As development pushed northward the brook was diverted beneath Washington Square, where it gurgled its way under the West Village. Minetta Street (below), a tiny lane intersecting little Minetta Place, bends slightly the way its namesake brook supposedly wound across the land.

In the lobby of the apartment building at 2 Fifth Avenue is a clear tube through which Minetta brook used to bubble up out of the ground. Unfortunately, the doorman told me he hasn’t seen any water in it in six years. Could the Minetta have run dry? 

A Village kid’s library card

June 11, 2008

Completed in 1877, Jefferson Market served as a courthouse with an adjacent jail. (The infamous Women’s House of Detention, a separate structure, was next door.) By 1927, “Old Jeff” was no longer used for law enforcement. In the 1950s it was slated for demolition; in 1967 it was made over into a New York Public Library branch still heavily used today.

If it had been torn down, a white brick apartment building called the “Jefferson” would likely be standing in its place.

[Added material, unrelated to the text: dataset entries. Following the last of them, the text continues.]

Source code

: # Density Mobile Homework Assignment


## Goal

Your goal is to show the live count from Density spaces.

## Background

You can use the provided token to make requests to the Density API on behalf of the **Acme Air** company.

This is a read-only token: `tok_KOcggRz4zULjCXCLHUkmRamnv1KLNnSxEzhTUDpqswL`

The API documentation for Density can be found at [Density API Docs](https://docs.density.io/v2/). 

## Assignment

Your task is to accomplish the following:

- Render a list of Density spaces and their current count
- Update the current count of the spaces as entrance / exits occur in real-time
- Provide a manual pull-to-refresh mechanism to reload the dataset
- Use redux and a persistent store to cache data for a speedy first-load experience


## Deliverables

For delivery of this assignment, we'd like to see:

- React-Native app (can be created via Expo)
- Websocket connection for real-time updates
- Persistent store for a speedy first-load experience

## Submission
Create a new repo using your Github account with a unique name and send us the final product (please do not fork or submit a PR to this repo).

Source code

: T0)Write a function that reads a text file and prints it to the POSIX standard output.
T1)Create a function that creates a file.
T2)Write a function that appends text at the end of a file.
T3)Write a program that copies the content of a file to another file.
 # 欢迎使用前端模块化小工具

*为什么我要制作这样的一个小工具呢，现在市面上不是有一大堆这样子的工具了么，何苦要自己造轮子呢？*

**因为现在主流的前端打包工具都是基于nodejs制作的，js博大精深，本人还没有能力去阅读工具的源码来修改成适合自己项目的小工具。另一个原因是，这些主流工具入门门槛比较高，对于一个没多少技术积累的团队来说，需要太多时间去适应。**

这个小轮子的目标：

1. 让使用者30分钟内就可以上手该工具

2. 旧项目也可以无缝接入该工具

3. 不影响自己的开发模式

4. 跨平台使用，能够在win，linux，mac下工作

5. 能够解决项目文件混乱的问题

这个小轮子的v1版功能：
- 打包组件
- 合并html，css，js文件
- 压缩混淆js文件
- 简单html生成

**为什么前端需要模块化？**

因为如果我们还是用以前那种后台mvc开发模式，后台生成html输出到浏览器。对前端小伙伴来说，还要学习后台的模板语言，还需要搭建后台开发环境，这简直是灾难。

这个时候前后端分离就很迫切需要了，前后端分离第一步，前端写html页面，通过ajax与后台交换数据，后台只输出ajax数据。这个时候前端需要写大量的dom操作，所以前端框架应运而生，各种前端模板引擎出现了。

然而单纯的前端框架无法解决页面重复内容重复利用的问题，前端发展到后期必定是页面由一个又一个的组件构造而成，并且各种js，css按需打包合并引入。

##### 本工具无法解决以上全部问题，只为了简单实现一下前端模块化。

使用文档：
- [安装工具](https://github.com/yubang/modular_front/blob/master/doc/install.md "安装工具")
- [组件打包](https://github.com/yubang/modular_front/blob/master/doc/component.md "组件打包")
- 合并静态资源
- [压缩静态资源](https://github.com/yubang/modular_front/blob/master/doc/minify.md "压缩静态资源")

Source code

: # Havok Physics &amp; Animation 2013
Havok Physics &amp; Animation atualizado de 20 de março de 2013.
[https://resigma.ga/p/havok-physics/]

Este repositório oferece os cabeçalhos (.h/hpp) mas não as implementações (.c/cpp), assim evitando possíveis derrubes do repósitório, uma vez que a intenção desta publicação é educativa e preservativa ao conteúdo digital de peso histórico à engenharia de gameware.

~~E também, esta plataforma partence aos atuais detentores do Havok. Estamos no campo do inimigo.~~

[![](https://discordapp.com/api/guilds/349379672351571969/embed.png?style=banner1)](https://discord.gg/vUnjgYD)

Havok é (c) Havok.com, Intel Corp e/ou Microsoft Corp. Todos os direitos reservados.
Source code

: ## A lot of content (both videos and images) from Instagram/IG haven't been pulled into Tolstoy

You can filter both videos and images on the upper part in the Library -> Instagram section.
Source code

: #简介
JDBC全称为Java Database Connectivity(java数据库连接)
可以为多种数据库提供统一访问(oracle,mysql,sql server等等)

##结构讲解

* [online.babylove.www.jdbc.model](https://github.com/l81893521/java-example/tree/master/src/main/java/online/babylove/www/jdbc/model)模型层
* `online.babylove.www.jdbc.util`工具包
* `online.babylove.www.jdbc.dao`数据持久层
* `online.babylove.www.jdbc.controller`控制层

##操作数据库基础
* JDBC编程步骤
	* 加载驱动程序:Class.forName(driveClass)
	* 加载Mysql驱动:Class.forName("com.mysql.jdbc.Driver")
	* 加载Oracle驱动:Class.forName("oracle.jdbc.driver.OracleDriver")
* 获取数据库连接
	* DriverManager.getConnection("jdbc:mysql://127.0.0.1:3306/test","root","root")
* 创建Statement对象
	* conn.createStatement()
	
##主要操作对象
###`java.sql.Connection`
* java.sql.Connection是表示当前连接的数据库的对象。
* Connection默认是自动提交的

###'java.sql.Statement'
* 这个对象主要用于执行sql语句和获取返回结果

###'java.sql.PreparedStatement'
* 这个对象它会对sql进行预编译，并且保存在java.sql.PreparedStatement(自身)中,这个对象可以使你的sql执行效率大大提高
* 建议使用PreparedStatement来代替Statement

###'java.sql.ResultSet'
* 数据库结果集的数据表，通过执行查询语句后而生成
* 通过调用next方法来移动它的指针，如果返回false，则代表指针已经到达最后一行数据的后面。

But that didn’t happen, and in fact, renovations to preserve the Victorian Gothic gem are set for 2009. See an earlier post with a 1940 photo of Jefferson Market here.

The three-year-old owner of this temporary kid’s card, issued in 1974 (no barcodes back then!), did not know that the children’s room on the first floor had once been a police court.

The shady trees of West 13th Street

June 6, 2008

This 1940 photo shows 13th Street looking toward Eighth Avenue. It’s a lovely yet unremarkable Village block, dominated by a tenement building surrounded by townhouses. The structure that sits second from left with the stepped gables was the Jackson Square Public Library, designed in 1887.

Now look at this 2008 photo. The buildings have not changed one bit, except that there are trees—lots of shady, pretty trees—obscuring them. In the 1940 photo, even Jackson Square Park is bereft of trees! The street looks naked without them. I think we have the beautify-your-block movement, plus the city’s commitment to greenery back in the 1960s and 1970s, to thank.

The park has trees now, and this morning, a couple of trucks came by to unload more for planting today.